Harvard, nos Estados Unidos da América, assume-se como uma das melhores universidades do mundo. Por ali passaram 162 prémios Nobel. Este ano tem matriculados 6700 estudantes estrangeiros, o que corresponde a 27 por cento do número total de alunos. Esta diversidade e a busca de ter os melhores tornam a Universidade de Harvard como uma das mais desejadas pelos estudantes de todo o mundo, mas acima de tudo fazem dela um espaço de superlativo de conhecimento em que diferentes olhares e culturas fazem avançar o mundo.
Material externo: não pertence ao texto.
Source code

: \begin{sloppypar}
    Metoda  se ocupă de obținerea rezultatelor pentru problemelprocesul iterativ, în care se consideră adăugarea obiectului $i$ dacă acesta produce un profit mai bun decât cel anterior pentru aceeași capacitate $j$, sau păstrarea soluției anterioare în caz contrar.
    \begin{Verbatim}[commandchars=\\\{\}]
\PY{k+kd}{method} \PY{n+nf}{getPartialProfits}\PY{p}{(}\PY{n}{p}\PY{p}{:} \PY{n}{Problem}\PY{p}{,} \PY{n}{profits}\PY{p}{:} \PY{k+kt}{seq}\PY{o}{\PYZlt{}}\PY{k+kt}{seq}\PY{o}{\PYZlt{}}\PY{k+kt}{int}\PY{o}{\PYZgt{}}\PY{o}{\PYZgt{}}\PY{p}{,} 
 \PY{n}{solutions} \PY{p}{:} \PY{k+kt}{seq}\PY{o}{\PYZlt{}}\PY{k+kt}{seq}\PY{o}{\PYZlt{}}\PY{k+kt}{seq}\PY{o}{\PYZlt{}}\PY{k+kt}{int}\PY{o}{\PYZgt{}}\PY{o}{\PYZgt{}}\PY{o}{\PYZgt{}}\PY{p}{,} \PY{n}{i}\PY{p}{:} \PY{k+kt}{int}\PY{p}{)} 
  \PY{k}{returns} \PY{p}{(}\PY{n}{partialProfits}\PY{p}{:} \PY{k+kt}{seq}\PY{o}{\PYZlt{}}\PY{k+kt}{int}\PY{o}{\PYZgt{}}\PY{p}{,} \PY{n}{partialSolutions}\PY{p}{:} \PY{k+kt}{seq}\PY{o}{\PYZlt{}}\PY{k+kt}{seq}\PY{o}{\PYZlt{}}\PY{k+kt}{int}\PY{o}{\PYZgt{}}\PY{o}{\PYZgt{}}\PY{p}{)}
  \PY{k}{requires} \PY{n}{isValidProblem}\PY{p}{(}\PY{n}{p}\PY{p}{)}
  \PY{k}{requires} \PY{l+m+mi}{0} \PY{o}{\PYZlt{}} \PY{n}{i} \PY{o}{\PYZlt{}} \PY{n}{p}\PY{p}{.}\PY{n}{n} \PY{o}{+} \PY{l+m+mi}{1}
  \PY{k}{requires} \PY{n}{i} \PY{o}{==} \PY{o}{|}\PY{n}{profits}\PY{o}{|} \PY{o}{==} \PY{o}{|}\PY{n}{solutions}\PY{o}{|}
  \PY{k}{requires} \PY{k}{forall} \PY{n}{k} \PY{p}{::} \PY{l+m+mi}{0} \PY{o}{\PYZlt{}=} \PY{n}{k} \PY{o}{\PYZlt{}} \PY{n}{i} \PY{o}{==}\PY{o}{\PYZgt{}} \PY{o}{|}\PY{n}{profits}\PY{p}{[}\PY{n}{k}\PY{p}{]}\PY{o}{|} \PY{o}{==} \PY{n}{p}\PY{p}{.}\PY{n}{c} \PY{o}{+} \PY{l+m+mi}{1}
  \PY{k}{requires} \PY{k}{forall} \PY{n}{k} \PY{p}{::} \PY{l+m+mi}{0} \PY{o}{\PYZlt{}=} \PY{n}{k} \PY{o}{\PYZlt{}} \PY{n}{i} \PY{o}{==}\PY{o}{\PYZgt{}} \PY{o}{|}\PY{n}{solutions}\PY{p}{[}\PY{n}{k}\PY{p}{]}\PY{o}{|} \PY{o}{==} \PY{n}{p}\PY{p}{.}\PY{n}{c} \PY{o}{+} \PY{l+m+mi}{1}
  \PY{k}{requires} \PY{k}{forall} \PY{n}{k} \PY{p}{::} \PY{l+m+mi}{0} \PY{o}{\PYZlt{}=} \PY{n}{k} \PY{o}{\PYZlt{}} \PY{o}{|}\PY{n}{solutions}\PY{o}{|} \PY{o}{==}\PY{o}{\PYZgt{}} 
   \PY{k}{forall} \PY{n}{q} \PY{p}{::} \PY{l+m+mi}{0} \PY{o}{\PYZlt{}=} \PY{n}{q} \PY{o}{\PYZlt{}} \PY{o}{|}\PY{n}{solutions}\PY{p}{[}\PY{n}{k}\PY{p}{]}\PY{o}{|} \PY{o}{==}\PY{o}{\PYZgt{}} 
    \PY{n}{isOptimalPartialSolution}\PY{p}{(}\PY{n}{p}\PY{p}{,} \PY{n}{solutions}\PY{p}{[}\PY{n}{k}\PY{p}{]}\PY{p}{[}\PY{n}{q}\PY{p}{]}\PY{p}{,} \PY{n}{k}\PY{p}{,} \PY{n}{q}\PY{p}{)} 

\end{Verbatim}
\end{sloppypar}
A formação e a investigação ali produzidas, a par do reconhecimento internacional, pelos pares, e a perceção que o mundo tem da Universidade de Harvard e de outras como Yale, Brown, Princeton ou Johns Hopkins, deveriam ser motivo de orgulho e uma bandeira para os Estados Unidos. Ao invés, a administração de Donald Trump, que como lema adotou a expressão “tornar a América grande novamente”, decidiu em sentido contrário: torná-la mais pequena ao atacar as suas instituições universitárias, mas também as estrangeiras, como aconteceu com algumas portuguesas a quem lhes foi exigido esclarecimentos sobre se estas têm relações com entidades associadas a partidos comunistas, socialistas ou totalitaristas, e que medidas adotam as universidades portuguesas para preservar as mulheres das ideologias de género. A resposta das nossas academias que tinham aderido ao programa “American Corner” - um projeto que tem permitido, num espaço próprio, a realização de palestras, conferências e atividades de cariz científico - foi clara: não respondemos e não admitimos interferências.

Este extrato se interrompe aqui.